Network Update for Friday, July 7, 2017
The operation experienced steady overall performance across the network this week, which included the Independence Day holiday. Train velocity was relatively unchanged compared to last week, however, it remains below the average level reported from July 2016. The average number of trains holding has decreased from elevated levels earlier this week, but still remains higher than the previous week.
As we have reported, maintenance activity is in full swing throughout the BNSF network this time of year. Some trains may experience delays and/or speed reductions through areas where maintenance work windows are in effect. As always, our teams are constantly evaluating all available options to mitigate these potential delays as much as possible. Customers can review the current track maintenance schedule and map here for more information regarding these projects and potential delays.
The impact of routine maintenance on operational performance can be exacerbated by holiday-specific circumstances such as matching operations to reductions in traffic volumes and delays from connecting carriers who have reduced operations from the holiday, as was the case this week. We expect performance to improve in the coming days as these factors normalize.
Get the Latest Ag News in John Miller's Podcast
In this week's audio podcast, BNSF Group Vice President of Agricultural Products John Miller covers our network update and talks about a new single-destination, Direct Domestic Efficiency Train (DET) Certificates of Transportation (COT) product. This new product, designed for southern shippers, enhances shipping options during the peak fall harvest months of October and November.

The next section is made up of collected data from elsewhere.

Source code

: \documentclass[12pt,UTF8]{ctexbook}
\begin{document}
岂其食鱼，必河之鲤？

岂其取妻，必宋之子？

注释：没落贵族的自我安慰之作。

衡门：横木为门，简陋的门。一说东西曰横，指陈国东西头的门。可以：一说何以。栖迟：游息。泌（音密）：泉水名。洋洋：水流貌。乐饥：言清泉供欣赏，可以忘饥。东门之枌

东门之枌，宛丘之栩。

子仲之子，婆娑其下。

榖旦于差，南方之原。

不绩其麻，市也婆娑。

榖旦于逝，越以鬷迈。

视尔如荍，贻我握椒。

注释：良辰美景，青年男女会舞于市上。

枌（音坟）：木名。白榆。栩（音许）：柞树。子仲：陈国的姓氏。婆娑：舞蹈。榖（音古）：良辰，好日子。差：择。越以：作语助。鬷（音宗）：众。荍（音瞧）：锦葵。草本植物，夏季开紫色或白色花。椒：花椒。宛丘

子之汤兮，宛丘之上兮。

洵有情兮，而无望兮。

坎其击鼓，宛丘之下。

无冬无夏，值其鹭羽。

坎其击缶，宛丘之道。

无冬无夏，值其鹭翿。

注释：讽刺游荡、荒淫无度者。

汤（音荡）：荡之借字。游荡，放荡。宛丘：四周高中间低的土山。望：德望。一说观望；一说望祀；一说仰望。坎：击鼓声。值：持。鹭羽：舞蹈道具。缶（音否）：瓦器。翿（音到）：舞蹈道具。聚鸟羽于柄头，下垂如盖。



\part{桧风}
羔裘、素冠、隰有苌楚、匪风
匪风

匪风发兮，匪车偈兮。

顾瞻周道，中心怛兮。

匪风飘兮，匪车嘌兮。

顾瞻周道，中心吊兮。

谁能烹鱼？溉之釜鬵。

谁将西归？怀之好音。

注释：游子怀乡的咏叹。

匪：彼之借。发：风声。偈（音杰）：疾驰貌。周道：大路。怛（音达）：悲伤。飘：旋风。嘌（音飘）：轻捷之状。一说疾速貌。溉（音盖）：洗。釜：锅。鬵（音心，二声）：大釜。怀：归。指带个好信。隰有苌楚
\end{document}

Service Expectations for the Week Ahead
Extreme heat continues in the desert Southwest with temperatures exceeding 120 degrees in some areas tomorrow. We are watching these conditions closely and have repositioned personnel to minimize response time in the event of a service interruption.
During the upcoming week, no significant service interruptions due to weather are expected at this time as much of the network will experience favorable operating conditions. Some traffic moving through Southern Washington may continue to experience some delays as maintenance work continues on our Fallbridge Subdivision which runs between Vancouver and Pasco, Washington.
Below is a look at the key operational performance categories for the week ending July 6:
Total trains held for the week increased by more than 50 percent with an average 105.9 trains held versus 69.4 trains held during the prior week.
Versus the July 2016 average: up by 122.4%
Total trains on the system was down by more than two percent versus the prior week with an average of 1,428 trains on the system.
Locomotive velocity, measured in miles per day (MPD), was 270.0, which is down by nearly four percent from the 280.1 MPD recorded the prior week.
Versus the July 2016 average: down by 9.7%
Car velocity was down by more than three percent at 203.5 MPD versus 210.3 MPD recorded the prior week.
Versus the July 2016 average: down by 11.5%
Train velocity, measured in miles per hour (MPH), was relatively flat versus the prior week at 17.9 MPH.
Versus the July 2016 average: down by 10.6%
Total volume was up by nearly one percent from the prior week with 200,889 units moved in Week 26 (ending July 1) versus 199,175 units in Week 25 (ending June 24).
Terminal dwell was up four percent from the prior week at 27.6 hours.
Versus the July 2016 average: up by 14.9%
As always, we thank you for your business and appreciate the opportunity to serve as your transportation service provider. We welcome your feedback and questions.